KRATOSS1 1 point 1 month ago

cool thanks ,even though i want to use 6 VMs ill be just browsing on firfox ,and considering the fact that my 2nd gen i3 is handling three though a bit slow ,i thought a Pentium is enough but either way ill wait to get Ryzen

Destrcutoid 1 point 1 month ago

Has anyone actually built this pic and had it work ?

Nater650 1 point 1 month ago

Why non modular rather than a semi or fully modular PSU?

duckmancow123 1 point 14 days ago


Fordrules1966 0 points 1 month ago

Honestly i dont think for a home office build you would need 8GB of ram max 6 and for you psu you only need a 300W or maybe a 350W and you could of gone with a cheaper motherboard that would be just fine

Planemaster 2 points 27 days ago

PSU is based more off the quality.
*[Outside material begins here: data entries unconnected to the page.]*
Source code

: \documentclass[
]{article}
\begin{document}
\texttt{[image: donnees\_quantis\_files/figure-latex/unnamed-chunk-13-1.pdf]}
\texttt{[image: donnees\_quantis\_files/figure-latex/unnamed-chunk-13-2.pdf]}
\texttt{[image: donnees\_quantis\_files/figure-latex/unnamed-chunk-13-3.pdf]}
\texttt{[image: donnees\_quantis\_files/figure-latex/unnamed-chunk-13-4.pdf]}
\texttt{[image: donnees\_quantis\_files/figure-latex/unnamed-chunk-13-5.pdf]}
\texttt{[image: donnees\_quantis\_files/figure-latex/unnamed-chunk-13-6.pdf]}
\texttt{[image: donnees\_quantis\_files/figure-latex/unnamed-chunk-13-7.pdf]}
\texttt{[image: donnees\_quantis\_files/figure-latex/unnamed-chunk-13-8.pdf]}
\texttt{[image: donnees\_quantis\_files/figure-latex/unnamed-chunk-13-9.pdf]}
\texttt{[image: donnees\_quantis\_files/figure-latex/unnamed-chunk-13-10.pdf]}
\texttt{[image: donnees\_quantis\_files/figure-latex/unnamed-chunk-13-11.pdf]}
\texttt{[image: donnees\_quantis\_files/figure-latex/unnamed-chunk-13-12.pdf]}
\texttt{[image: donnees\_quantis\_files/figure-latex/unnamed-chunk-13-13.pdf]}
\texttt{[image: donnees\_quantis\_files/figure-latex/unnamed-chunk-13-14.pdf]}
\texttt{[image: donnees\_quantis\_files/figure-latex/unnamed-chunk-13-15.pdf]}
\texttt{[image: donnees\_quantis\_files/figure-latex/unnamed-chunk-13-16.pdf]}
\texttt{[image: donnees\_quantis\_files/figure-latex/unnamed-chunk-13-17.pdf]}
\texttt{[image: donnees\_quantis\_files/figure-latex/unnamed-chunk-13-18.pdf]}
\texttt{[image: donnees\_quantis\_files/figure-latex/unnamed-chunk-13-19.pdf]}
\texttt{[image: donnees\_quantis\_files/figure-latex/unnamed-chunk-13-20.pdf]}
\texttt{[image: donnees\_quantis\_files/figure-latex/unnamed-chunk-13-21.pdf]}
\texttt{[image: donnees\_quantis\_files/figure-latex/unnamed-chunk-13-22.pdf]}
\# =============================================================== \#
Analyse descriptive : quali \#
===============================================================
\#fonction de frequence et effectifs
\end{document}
Most PSU's rated at 300 - 350W aren't exactly great.

ericko 0 points 1 month ago

I think this parts list is the REAL BUDGET OFFICE/GAMING PC! Enjoy:)

Component Selection Price

AMD - Ryzen 3 1200 3.1GHz Quad-Core Processor $104.88 Buy Motherboard

ASRock - A320M-DGS Micro ATX AM4 Motherboard $49.99 Buy Memory

Crucial - Ballistix Sport LT 8GB (1 x 8GB) DDR4-2400 Memory $67.99 Buy Storage

Western Digital - Caviar Blue 1TB 3.5" 7200RPM Internal Hard Drive $45.79 Buy Video Card

Zotac - GeForce GTX 1050 2GB Mini Video Card $112.99 Buy Case

DIYPC - Solar-M1-R ATX Mid Tower Case $34.97 Buy Power Supply

Antec - Basiq 350W ATX Power Supply $25.99 Buy Total: $442.60

DopeAF123 1 point 2 days ago

does this RAM speed affect Risen performance in any way?